By Blythe Woolston
Black Helicopters is narrated by a girl named Valkyrie. Her father raised her and her brother, Bo, away from civilization, and they fear other people. They believe that everyone is out to get them, and, during the "present" chapters of the books - intermingled with flashbacks - Valkyrie goes out with a bomb strapped to her chest to blow something up. That's pretty much the whole story.

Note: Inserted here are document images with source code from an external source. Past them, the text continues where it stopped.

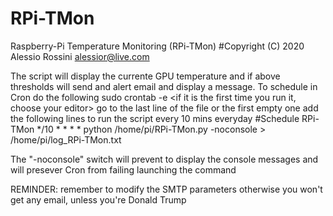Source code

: # RPi-TMon
Raspberry-Pi Temperature Monitoring (RPi-TMon)
#Copyright (C) 2020 Alessio Rossini <alessior@live.com>

The script will display the currente GPU temperature and if above thresholds will send and alert email and display a message.
To schedule in Cron do the following
  sudo crontab -e
  <if it is the first time you run it, choose your editor>
  go to the last line of the file or the first empty one
  add the following lines to run the script every 10 mins everyday
  #Schedule RPi-TMon
  */10 * * * * python /home/pi/RPi-TMon.py -noconsole > /home/pi/log_RPi-TMon.txt


The "-noconsole" switch will prevent to display the console messages and will presever Cron from failing launching the command

REMINDER: remember to modify the SMTP parameters otherwise you won't get any email, unless you're Donald Trump

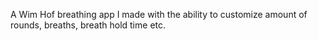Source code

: A Wim Hof breathing app I made with the ability to customize amount of rounds, breaths, breath hold time etc.
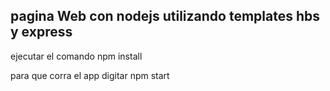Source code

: ## pagina Web con nodejs utilizando templates hbs y express

ejecutar el comando npm install


para que corra el app digitar npm start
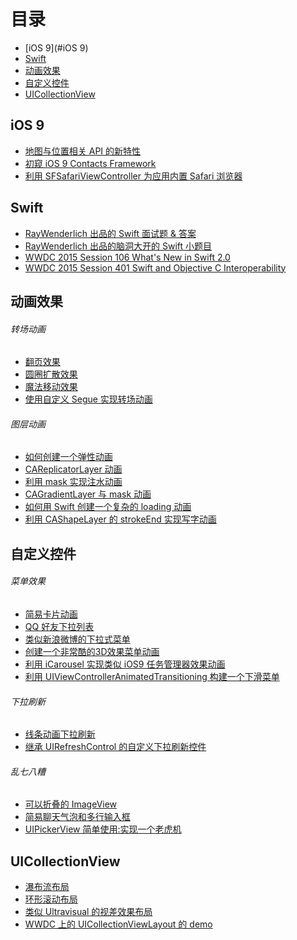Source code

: # 目录

- [iOS 9](#iOS 9)
- [Swift](#Swift)
- [动画效果](#Animations)
- [自定义控件](#CustomControl)
- [UICollectionView](#UICollectionView)

<a name="iOS 9"></a>
## iOS 9

- [地图与位置相关 API 的新特性](https://github.com/949478479/Learning-Notes/tree/Location-and-Mapping-in-iOS-9)
- [初窥 iOS 9 Contacts Framework](https://github.com/949478479/Learning-Notes/tree/A-First-Look-at-Contacts-Framework-in-iOS-9)
- [利用 SFSafariViewController 为应用内置 Safari 浏览器](https://github.com/949478479/Learning-Notes/tree/SFSafariViewControllerDemo)

<a name="Swift"></a>
## Swift

- [RayWenderlich 出品的 Swift 面试题 & 答案](https://github.com/949478479/Learning-Notes/tree/Swift-Interview-Questions-and-Answers)
- [RayWenderlich 出品的脑洞大开的 Swift 小题目](https://github.com/949478479/Learning-Notes/tree/Are-You-a-Swift-Ninja)
- [WWDC 2015 Session 106 What's New in Swift 2.0](https://github.com/949478479/Learning-Notes/tree/WWDC-2015-Session-106-What%E2%80%99s-New-in-Swift)
- [WWDC 2015 Session 401 Swift and Objective C Interoperability](https://github.com/949478479/Learning-Notes/tree/WWDC-2015-Session-401-Swift-and-Objective-C-Interoperability)

<a name="Animations"></a>
## 动画效果

###### 转场动画

- [翻页效果](https://github.com/949478479/Learning-Notes/tree/FlipTransionAnimation)
- [圆圈扩散效果](https://github.com/949478479/Learning-Notes/tree/PingTransitionAnimation)
- [魔法移动效果](https://github.com/949478479/Learning-Notes/tree/MagicMoveAnimation)
- [使用自定义 Segue 实现转场动画](https://github.com/949478479/Learning-Notes/tree/CustomSegue)

###### 图层动画

- [如何创建一个弹性动画](https://github.com/949478479/Learning-Notes/tree/How-To-Create-an-Elastic-Animation-with-Swift)
- [CAReplicatorLayer 动画](https://github.com/949478479/Learning-Notes/tree/Creating-animations-with-CAReplicatorLayer)
- [利用 mask 实现注水动画](https://github.com/949478479/Learning-Notes/tree/MaskAnimationDemo)
- [CAGradientLayer 与 mask 动画](https://github.com/949478479/Learning-Notes/tree/Fun-with-Gradients-and-Masks)
- [如何用 Swift 创建一个复杂的 loading 动画](https://github.com/949478479/Learning-Notes/tree/SBLoader)
- [利用 CAShapeLayer 的 strokeEnd 实现写字动画](https://github.com/949478479/Learning-Notes/tree/WritingAnimation)

<a name="CustomControl"></a>
## 自定义控件

###### 菜单效果

- [简易卡片动画](https://github.com/949478479/Animations-Study/tree/CardAnimation)
- [QQ 好友下拉列表](https://github.com/949478479/Learning-Notes/tree/QQFriendListDemo)
- [类似新浪微博的下拉式菜单](https://github.com/949478479/Learning-Notes/tree/DropdownMenu)
- [创建一个非常酷的3D效果菜单动画](https://github.com/949478479/Animations-Study/tree/Taasky)
- [利用 iCarousel 实现类似 iOS9 任务管理器效果动画](https://github.com/949478479/Animations-Study/tree/CardAnimationByiCarousel)
- [利用 UIViewControllerAnimatedTransitioning 构建一个下滑菜单](https://github.com/949478479/Animations-Study/tree/SlideDownMenu)

###### 下拉刷新

- [线条动画下拉刷新](https://github.com/949478479/Learning-Notes/tree/CurveRefreshControl)
- [继承 UIRefreshControl 的自定义下拉刷新控件](https://github.com/949478479/Learning-Notes/tree/Building-a-Custom-Pull-To-Refresh-Control)

###### 乱七八糟

- [可以折叠的 ImageView](https://github.com/949478479/Animations-Study/tree/FoldingImageView)
- [简易聊天气泡和多行输入框](https://github.com/949478479/Learning-Notes/tree/ChatUIDemo)
- [UIPickerView 简单使用:实现一个老虎机](https://github.com/949478479/Learning-Notes/tree/SlotMachine)

<a name="UICollectionView"></a>
## UICollectionView

- [瀑布流布局](https://github.com/949478479/Learning-Notes/tree/UICollectionView-Custom-Layout-Tutorial-Pinterest)
- [环形滚动布局](https://github.com/949478479/Learning-Notes/tree/CircularCollectionView)
- [类似 Ultravisual 的视差效果布局](https://github.com/949478479/Learning-Notes/tree/Ultravisual)
- [WWDC 上的 UICollectionViewLayout 的 demo](https://github.com/949478479/Learning-Notes/tree/CollectionViewLayoutDemo)
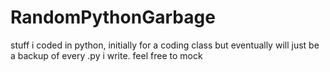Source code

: # RandomPythonGarbage
stuff i coded in python, initially for a coding class but eventually will just be a backup of every .py i write. feel free to mock
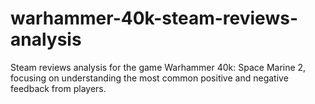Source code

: # warhammer-40k-steam-reviews-analysis
 Steam reviews analysis for the game Warhammer 40k: Space Marine 2, focusing on understanding the most common positive and negative feedback from players.
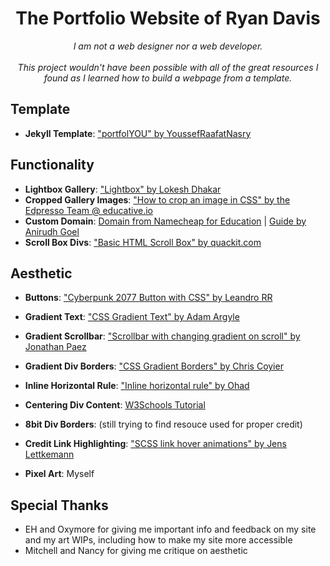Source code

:<div align="center">
    <h1>The Portfolio Website of Ryan Davis</h1>
    <i>
        I am not a web designer nor a web developer.
        <br><br>
        This project wouldn't have been possible with all of the great resources I found as I learned how to build a webpage from a template.
    </i>
</div>

## Template
- **Jekyll Template**: ["portfolYOU" by YoussefRaafatNasry](https://github.com/YoussefRaafatNasry/portfolYOU)

## Functionality
- **Lightbox Gallery**: ["Lightbox" by Lokesh Dhakar](http://lokeshdhakar.com/projects/lightbox2/)
- **Cropped Gallery Images**: ["How to crop an image in CSS" by the Edpresso Team @ educative.io](https://www.educative.io/edpresso/how-to-crop-an-image-in-css)
- **Custom Domain**: [Domain from Namecheap for Education](https://nc.me/) | [Guide by Anirudh Goel](https://medium.com/@goelanirudh/add-https-to-your-namecheap-domain-hosted-on-github-pages-d66fd96308b5)
- **Scroll Box Divs**: ["Basic HTML Scroll Box" by quackit.com](https://www.quackit.com/html/codes/html_scroll_box.cfm)


## Aesthetic
- **Buttons**: ["Cyberpunk 2077 Button with CSS" by Leandro RR](https://dev.to/leandroruel/how-to-make-a-cyberpunk-2077-button-with-css-c9m)
- **Gradient Text**: ["CSS Gradient Text" by Adam Argyle](https://codepen.io/argyleink/pen/OJMEpGp)
- **Gradient Scrollbar**: ["Scrollbar with changing gradient on scroll" by Jonathan Paez](https://codepen.io/jpaezsa/pen/OJPYdzg)
- **Gradient Div Borders**: ["CSS Gradient Borders" by Chris Coyier](https://codepen.io/chriscoyier/pen/ZVYXRx)
- **Inline Horizontal Rule**: ["Inline horizontal rule" by Ohad](https://codepen.io/oaviv/pen/GqXwYp)
- **Centering Div Content**: [W3Schools Tutorial](https://www.w3schools.com/howto/howto_css_center_button.asp)
- **8bit Div Borders**: (still trying to find resouce used for proper credit)
- **Credit Link Highlighting**: ["SCSS link hover animations" by Jens Lettkemann](https://codepen.io/jltk/pen/dMvGvG)

- **Pixel Art**: Myself

## Special Thanks
- EH and Oxymore for giving me important info and feedback on my site and my art WIPs, including how to make my site more accessible
- Mitchell and Nancy for giving me critique on aesthetic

This book was one of the most unfulfilling stories I have ever read. At the end, I knew about as much as I did at the beginning; there was no discovery. Valkyrie was barely a character. I could not relate to her in any way. Her motivations were completely lost on me. I never really understood what she was trying to do, and even after I finished the book, I still couldn't figure out where it had been trying to go. Valkyrie was ageless in that anywhere-between-eight-and-eighteen way; it states that she's fifteen, but her character is so malleable and mushy that if it hadn't been explicitly stated, I would never have known. She was altogether a not very believable character. The black helicopters are an almost forced element of the book at times, and I found it to be an inappropriate title. The title should have hinted at some sort of theme in the book instead of simply pointing to one of the plot elements. I could have used the hint.
I give this book a 1. It is gruel. Tasteless, not particularly filling, and eaten only when there is nothing else to eat. If you think this book sounds interesting, read the back cover. That's a better story than what's between the covers, and you get the same amount out of it as you would if you read the whole thing.